:: Collection entries ::
Start of Block

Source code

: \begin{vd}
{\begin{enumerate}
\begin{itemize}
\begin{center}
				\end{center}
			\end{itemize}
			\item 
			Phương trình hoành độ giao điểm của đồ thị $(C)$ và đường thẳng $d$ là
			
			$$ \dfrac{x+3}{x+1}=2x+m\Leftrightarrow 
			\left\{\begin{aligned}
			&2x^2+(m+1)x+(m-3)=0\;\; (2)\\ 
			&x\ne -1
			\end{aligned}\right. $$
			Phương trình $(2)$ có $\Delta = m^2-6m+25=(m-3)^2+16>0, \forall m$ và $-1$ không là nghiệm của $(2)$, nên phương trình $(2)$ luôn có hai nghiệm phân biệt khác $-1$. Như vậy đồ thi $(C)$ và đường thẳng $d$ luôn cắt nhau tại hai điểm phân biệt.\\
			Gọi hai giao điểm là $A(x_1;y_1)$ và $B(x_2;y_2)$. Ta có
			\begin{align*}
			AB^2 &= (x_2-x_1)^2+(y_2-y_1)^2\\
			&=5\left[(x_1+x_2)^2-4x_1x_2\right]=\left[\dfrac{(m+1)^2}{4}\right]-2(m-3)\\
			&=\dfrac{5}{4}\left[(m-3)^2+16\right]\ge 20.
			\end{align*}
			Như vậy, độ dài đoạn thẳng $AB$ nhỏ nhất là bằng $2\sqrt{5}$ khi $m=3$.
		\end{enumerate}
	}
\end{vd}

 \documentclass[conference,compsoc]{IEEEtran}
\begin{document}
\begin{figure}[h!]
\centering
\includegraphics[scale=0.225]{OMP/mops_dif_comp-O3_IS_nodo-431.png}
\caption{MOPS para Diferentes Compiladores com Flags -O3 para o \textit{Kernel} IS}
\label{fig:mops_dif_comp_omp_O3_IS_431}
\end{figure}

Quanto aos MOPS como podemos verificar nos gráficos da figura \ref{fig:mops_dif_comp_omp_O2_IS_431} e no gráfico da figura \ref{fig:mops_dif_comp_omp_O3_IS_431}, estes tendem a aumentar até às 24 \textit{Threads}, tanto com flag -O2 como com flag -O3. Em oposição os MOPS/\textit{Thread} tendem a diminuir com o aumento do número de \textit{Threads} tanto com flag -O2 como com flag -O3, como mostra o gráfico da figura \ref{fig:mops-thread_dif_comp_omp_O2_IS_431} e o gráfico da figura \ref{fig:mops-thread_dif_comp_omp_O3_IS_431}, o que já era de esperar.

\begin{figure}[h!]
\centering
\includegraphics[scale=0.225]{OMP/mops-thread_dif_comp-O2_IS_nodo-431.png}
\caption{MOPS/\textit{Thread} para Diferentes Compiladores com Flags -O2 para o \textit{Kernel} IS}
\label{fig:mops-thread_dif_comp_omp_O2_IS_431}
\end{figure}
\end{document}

End of Block

:: Activity ::
What you hand back must match the records above exactly.

:: Solution to the exercise ::
Source code

: \begin{vd}
{\begin{enumerate}
\begin{itemize}
\begin{center}
				\end{center}
			\end{itemize}
			\item 
			Phương trình hoành độ giao điểm của đồ thị $(C)$ và đường thẳng $d$ là
			
			$$ \dfrac{x+3}{x+1}=2x+m\Leftrightarrow 
			\left\{\begin{aligned}
			&2x^2+(m+1)x+(m-3)=0\;\; (2)\\ 
			&x\ne -1
			\end{aligned}\right. $$
			Phương trình $(2)$ có $\Delta = m^2-6m+25=(m-3)^2+16>0, \forall m$ và $-1$ không là nghiệm của $(2)$, nên phương trình $(2)$ luôn có hai nghiệm phân biệt khác $-1$. Như vậy đồ thi $(C)$ và đường thẳng $d$ luôn cắt nhau tại hai điểm phân biệt.\\
			Gọi hai giao điểm là $A(x_1;y_1)$ và $B(x_2;y_2)$. Ta có
			\begin{align*}
			AB^2 &= (x_2-x_1)^2+(y_2-y_1)^2\\
			&=5\left[(x_1+x_2)^2-4x_1x_2\right]=\left[\dfrac{(m+1)^2}{4}\right]-2(m-3)\\
			&=\dfrac{5}{4}\left[(m-3)^2+16\right]\ge 20.
			\end{align*}
			Như vậy, độ dài đoạn thẳng $AB$ nhỏ nhất là bằng $2\sqrt{5}$ khi $m=3$.
		\end{enumerate}
	}
\end{vd}

 \documentclass[conference,compsoc]{IEEEtran}
\begin{document}
\begin{figure}[h!]
\centering
\includegraphics[scale=0.225]{OMP/mops_dif_comp-O3_IS_nodo-431.png}
\caption{MOPS para Diferentes Compiladores com Flags -O3 para o \textit{Kernel} IS}
\label{fig:mops_dif_comp_omp_O3_IS_431}
\end{figure}

Quanto aos MOPS como podemos verificar nos gráficos da figura \ref{fig:mops_dif_comp_omp_O2_IS_431} e no gráfico da figura \ref{fig:mops_dif_comp_omp_O3_IS_431}, estes tendem a aumentar até às 24 \textit{Threads}, tanto com flag -O2 como com flag -O3. Em oposição os MOPS/\textit{Thread} tendem a diminuir com o aumento do número de \textit{Threads} tanto com flag -O2 como com flag -O3, como mostra o gráfico da figura \ref{fig:mops-thread_dif_comp_omp_O2_IS_431} e o gráfico da figura \ref{fig:mops-thread_dif_comp_omp_O3_IS_431}, o que já era de esperar.

\begin{figure}[h!]
\centering
\includegraphics[scale=0.225]{OMP/mops-thread_dif_comp-O2_IS_nodo-431.png}
\caption{MOPS/\textit{Thread} para Diferentes Compiladores com Flags -O2 para o \textit{Kernel} IS}
\label{fig:mops-thread_dif_comp_omp_O2_IS_431}
\end{figure}
\end{document}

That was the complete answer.